This is a favorite place for families, especially on Sunday. From Paseo de las
Musas walk east on Av Garcillaazo De La Vega to the…
Real Plaza
Shopping Mall-
The mall was completed in 2005 and expanded to double
its floor space in 2012. Occupancy is 100% with merchants waiting to step in
when someone closes. There are sections of Chiclayo that are still primitive
looking. The mall is not one of them. A visitor peering into the entrance of
Saga Falabella or Oechsle would be hard pressed to tell the difference between them
and the Macy’s store in Miami’s Dadeland Mall. Like any modern mall Real Plaza
has shops selling clothing, shoes, eyeglasses and other items. The food court has
the familiar Starbucks, Chili's, Popeyes, McDonald's, Pizza Hut and KFC alongside Peruvian restaurants. And
of course there is a cinema. Approximately one-half mile to the south is…
Av Chinchaysuyo – This is an attraction in progress. A few years ago it was a strip
of land with
a forest of sorts. Very gradually an impressive boardwalk of nearly one
mile in length is taking shape. The statues are incredible in their detail, and
the murals between Avs Santa Victoria and Grau are to me awesome. They tell a
story both mythical and actual about the history of the area. The best time to
walk this (and Paseo De Las Musas) is early morning or late afternoon. There
are benches to rest on but shade is scarce. One more park worth seeing is the…
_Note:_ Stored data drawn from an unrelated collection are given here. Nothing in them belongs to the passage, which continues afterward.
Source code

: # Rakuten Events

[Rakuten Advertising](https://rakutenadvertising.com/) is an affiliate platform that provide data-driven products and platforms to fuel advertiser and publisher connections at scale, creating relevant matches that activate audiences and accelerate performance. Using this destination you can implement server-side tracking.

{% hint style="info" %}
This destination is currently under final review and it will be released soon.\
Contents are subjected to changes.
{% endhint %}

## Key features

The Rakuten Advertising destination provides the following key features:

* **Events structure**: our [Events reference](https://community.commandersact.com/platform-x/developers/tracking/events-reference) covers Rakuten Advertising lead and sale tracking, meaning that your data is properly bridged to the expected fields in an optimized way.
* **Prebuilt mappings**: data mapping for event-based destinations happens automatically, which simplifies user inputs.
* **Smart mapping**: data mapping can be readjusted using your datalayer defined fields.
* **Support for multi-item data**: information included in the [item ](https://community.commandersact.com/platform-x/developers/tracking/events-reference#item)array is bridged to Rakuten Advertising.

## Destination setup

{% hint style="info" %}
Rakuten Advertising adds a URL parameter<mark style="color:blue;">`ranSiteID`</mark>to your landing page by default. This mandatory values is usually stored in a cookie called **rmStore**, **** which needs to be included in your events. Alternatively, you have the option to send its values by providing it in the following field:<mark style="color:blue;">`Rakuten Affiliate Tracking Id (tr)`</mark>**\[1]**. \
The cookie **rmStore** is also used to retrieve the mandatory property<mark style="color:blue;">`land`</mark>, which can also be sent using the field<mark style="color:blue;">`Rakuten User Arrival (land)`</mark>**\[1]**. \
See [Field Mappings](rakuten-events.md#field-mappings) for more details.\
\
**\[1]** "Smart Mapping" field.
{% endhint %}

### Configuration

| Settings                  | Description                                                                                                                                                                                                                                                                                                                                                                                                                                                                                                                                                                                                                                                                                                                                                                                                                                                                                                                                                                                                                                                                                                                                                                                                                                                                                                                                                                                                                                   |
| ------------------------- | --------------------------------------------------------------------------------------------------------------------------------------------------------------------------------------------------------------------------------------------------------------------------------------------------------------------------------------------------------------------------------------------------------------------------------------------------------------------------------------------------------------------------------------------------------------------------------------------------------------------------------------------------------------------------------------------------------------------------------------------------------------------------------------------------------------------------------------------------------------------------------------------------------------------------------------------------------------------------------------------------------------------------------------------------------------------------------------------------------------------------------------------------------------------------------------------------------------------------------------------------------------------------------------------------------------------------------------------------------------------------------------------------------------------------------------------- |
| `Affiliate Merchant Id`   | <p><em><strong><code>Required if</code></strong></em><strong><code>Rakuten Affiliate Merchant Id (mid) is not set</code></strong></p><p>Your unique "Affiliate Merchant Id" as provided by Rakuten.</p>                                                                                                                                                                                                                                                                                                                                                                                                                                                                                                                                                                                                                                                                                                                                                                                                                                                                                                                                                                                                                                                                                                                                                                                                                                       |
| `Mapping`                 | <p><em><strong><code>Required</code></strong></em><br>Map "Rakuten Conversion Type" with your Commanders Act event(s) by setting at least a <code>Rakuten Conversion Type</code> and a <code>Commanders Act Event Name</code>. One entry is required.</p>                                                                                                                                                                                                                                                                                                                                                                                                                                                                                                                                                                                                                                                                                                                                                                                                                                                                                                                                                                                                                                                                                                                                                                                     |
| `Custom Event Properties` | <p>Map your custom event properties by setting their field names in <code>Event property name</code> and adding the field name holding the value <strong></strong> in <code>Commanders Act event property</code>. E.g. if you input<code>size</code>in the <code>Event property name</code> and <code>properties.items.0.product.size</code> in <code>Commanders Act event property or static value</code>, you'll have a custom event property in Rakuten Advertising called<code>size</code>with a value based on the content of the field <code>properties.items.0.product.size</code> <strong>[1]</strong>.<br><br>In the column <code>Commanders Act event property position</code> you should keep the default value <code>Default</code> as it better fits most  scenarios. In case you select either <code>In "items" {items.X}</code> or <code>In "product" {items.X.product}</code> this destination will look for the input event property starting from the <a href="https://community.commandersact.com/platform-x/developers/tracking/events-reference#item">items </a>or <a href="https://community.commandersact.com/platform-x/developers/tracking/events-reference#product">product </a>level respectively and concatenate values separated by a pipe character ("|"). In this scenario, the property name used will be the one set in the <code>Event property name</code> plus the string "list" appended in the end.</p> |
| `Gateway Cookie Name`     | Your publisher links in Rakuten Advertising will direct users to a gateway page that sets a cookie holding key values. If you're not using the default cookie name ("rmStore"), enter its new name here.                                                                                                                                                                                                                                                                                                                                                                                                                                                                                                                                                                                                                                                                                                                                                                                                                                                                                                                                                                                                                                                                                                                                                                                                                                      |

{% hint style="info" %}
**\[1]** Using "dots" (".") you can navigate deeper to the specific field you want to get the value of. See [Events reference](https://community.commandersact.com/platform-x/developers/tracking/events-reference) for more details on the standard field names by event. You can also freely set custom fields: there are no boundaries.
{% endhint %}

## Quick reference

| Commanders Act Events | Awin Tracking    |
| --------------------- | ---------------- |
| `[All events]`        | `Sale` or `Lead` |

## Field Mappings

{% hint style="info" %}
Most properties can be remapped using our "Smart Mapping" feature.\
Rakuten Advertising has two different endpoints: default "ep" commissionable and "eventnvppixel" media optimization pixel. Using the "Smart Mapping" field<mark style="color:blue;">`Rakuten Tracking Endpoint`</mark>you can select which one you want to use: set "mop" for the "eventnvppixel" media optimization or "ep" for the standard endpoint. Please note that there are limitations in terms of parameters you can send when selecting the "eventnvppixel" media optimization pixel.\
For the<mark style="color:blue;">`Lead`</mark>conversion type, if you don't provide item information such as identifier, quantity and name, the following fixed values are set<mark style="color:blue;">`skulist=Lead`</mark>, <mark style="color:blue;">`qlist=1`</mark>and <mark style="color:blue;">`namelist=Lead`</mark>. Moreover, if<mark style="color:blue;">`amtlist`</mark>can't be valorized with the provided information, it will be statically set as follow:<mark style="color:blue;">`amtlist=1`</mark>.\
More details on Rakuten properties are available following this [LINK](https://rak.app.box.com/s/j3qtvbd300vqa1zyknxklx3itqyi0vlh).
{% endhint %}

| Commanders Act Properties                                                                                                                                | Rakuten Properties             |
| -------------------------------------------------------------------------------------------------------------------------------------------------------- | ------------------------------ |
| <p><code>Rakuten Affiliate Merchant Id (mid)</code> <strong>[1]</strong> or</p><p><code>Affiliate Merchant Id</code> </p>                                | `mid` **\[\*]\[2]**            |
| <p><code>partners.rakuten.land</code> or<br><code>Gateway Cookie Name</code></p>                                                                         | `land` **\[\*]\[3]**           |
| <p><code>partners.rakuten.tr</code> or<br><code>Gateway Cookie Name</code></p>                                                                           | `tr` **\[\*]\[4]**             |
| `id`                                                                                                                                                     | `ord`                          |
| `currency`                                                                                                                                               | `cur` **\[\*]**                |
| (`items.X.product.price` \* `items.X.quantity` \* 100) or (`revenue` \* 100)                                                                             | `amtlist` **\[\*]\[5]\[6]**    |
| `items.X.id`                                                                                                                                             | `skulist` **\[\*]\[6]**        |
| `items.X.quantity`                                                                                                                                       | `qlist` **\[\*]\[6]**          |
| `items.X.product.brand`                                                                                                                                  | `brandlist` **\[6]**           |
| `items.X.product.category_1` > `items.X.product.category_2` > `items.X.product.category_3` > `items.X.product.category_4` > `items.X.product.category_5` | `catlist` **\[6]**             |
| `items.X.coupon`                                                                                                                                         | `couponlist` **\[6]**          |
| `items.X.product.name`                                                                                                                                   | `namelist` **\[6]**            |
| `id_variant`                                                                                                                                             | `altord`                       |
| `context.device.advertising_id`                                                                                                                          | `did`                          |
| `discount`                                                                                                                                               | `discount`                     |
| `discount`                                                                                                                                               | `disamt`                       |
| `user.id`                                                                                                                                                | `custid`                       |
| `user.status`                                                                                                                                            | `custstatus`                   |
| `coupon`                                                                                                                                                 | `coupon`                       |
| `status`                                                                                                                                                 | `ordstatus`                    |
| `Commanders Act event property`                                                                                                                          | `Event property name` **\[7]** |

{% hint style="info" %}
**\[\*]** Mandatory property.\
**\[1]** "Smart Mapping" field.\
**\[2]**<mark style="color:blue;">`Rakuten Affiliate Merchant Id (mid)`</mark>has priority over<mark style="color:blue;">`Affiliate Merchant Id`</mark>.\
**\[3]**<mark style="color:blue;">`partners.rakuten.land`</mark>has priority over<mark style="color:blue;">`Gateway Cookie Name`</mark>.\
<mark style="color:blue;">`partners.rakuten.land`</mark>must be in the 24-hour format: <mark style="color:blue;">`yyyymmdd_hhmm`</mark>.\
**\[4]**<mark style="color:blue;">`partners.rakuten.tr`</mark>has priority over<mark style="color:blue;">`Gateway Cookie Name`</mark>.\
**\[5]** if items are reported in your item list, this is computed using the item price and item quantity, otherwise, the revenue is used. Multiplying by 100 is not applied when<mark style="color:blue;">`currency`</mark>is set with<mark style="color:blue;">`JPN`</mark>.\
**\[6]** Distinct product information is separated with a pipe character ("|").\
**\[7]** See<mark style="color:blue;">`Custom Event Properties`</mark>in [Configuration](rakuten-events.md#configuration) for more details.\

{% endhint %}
Parque Infantil – It’s located one-half mile west of the Principal Park, and across
the street from the Casa Andina hotel. It is a botanical park with both native
and foreign trees and shrubbery. It also has an extensive kid’s playground,
thus its name. Perhaps it’s the trees that block traffic noise, but for
whatever reason it is the most peaceful outdoor place to relax in
Chiclayo.
That’s about it for attractions in Chiclayo
proper. All of them are within walking distance of each other and from
downtown. An alternative to walking would be a taxi or mototaxi, though
mototaxies are prohibited from the Principal Park area.
There are major attractions not far outside
of Chiclayo.
The city of Lambayeque with its two excellent museums should not be missed. A day in
Lambayeque could begin with a visit to the Bruning museum. Of
the two this is my favorite. After the Bruning museum a good change of pace is
a visit to the Montjoy
House. It is a colonial mansion and was a meeting place for patriots
planning independence from Spain. As of this writing it is undergoing
renovation. When you’ve finished go to El
Pacifico for lunch, which in the opinion of many including me is the best
restaurant in Lambayeque. After lunch visit the Museo Tumbas Reales De Sipan.
This is the showcase museum of northern Peru and well worth the visit but be
prepared. We have seen tourists take offense at the security procedures.
Cameras, cell phones, backpacks and just about anything else you may be
carrying are prohibited and must be checked before entering. Don’t try to hide
anything…you’ll be ‘wanded’ by security personnel.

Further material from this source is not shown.